The questionnaire began with background questions, including gender, years in practice, type of training, interest in pulmonary medicine and diagnostic radiology, having completed an elective course in diagnostic radiology, and perceived to have adequate training in interpreting chest X-ray images. The survey included a series of 10 cases that started with a brief clinical vignette and a chest X-ray image followed by a multiple-choice question asking for the most likely diagnosis. For each case, participants were also asked to rate their degree of confidence using a 5-point scale. The survey included an optional free-text field for participants to provide feedback or comments (Supplementary File 1).
Selection of chest X-rays
The chest X-ray images were selected from Radiopaedia, an international radiology educational web resource, after obtaining permission. The cases were selected to represent common emergency conditions that are encountered in medical practice. The chest x-ray images were independently interpreted by two fellowship-trained general body radiologists who were not involved in selecting the images and had complete agreement with the diagnoses of all cases. A pilot study was conducted with 10 physicians, with different levels of experience, to assess the clarity of cases and the time required to complete the survey. The participants reported that the survey was quite long and required > 30 min to complete. Hence, the number of cases was reduced from 15 to 10 cases with the aim of improving the anticipated response rate .
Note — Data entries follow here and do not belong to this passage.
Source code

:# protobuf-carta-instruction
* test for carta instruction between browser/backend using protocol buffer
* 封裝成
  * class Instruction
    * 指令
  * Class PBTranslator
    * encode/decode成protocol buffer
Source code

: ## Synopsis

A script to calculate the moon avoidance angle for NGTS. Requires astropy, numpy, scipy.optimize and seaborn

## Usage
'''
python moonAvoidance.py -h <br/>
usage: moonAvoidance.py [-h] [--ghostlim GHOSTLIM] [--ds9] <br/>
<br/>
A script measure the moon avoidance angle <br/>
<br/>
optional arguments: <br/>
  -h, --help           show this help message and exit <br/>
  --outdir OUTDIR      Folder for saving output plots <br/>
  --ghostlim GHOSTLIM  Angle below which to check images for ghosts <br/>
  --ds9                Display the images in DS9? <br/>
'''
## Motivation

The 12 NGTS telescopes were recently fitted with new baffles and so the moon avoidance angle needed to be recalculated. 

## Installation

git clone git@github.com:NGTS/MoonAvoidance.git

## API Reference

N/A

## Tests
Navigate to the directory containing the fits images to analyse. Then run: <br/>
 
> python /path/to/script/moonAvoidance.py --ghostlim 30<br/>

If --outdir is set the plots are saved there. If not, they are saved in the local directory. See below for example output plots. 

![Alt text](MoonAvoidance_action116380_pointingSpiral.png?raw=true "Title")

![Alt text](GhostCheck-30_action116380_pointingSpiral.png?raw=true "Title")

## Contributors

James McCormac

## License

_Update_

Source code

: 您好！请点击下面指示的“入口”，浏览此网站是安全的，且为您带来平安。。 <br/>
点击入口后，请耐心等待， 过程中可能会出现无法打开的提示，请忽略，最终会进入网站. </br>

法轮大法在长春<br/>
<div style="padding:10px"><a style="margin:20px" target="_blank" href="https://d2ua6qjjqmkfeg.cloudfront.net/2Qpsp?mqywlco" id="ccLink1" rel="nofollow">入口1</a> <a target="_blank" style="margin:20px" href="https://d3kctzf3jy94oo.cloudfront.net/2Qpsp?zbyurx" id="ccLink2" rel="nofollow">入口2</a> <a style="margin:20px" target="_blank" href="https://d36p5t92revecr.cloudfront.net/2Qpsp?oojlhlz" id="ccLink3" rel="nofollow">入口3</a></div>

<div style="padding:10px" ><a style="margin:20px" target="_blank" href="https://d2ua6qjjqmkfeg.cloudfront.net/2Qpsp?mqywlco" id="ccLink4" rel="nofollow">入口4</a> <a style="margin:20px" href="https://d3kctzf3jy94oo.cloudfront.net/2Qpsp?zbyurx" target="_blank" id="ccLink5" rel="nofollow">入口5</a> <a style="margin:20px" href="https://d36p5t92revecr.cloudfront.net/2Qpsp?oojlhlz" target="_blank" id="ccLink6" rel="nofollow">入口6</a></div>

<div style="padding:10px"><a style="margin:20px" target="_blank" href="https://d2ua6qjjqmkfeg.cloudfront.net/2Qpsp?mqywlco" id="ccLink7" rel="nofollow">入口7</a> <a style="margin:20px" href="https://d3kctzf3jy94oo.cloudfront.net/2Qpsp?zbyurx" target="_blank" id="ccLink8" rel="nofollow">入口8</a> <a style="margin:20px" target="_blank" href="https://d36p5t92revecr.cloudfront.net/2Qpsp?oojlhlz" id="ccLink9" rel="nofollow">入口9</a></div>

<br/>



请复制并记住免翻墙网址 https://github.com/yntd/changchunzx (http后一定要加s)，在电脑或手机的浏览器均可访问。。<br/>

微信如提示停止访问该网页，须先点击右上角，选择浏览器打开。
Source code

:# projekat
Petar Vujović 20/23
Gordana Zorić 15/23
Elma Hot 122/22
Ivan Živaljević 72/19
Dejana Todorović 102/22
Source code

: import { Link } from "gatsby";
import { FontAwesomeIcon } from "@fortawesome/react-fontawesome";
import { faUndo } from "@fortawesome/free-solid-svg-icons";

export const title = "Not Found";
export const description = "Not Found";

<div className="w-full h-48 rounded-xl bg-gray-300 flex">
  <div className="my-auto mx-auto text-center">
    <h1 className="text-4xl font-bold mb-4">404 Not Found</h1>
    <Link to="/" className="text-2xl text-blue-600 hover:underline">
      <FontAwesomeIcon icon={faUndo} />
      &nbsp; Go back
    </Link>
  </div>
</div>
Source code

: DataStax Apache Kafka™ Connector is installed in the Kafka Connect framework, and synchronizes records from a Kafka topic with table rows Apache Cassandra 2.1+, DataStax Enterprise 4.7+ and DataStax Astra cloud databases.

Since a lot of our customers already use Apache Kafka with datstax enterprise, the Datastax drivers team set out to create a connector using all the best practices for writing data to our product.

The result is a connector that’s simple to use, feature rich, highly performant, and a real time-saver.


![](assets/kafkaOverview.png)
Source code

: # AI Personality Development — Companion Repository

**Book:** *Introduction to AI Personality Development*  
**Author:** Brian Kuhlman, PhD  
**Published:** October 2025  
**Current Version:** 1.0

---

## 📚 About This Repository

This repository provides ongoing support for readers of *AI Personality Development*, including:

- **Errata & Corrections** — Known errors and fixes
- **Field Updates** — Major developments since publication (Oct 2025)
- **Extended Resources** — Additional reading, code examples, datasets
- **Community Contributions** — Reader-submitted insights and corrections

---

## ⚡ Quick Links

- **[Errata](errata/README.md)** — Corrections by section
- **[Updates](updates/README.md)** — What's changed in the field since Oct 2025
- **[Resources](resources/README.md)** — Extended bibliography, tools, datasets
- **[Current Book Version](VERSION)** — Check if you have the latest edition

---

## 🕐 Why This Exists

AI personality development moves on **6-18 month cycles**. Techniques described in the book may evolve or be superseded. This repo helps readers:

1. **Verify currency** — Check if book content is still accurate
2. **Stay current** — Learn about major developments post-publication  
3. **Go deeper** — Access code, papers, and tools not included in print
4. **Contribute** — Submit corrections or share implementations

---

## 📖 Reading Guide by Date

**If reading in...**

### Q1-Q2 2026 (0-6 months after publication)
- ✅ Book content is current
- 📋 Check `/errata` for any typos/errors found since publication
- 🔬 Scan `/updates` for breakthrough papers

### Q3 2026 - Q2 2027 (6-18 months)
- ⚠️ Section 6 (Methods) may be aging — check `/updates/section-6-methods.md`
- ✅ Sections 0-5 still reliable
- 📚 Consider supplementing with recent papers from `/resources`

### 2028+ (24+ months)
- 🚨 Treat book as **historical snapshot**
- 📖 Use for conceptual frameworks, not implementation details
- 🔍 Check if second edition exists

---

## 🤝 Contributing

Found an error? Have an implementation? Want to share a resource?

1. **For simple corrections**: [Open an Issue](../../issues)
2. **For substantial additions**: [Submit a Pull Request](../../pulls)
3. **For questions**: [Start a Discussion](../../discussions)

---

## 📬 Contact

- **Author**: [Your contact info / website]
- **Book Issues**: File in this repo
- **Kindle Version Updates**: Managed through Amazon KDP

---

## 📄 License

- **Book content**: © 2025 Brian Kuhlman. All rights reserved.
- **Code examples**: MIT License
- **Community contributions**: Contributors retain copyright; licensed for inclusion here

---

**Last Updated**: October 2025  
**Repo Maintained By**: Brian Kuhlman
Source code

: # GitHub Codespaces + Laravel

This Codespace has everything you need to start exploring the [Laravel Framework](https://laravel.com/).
Data were compiled using the QuestionPro platform and analyzed using IBM SPSS for Windows version 25 (IBM Corp., Armonk, NY, USA). Categorical variables are presented as percentages and frequency distributions, whereas continuous variables are presented as the median and interquartile range (IQR). Kolmogorov-Smirnov and Shapiro-Wilk tests were used to determine whether the data were normally distributed. Because the continuous variables were non-normally distributed, they were compared using the Mann-Whitney U and Kruskal-Wallis tests, as appropriate. Categorical variables were compared using a chi-squared test or Fisher’s exact test, as appropriate. The correlation between the overall diagnostic confidence and accuracy was assessed using the Spearman’s correlation coefficient. Multivariable logistic regression analysis was used to identify the factors associated with having a diagnostic accuracy in the first quartile. The level of statistical significance was set at a P < 0.05.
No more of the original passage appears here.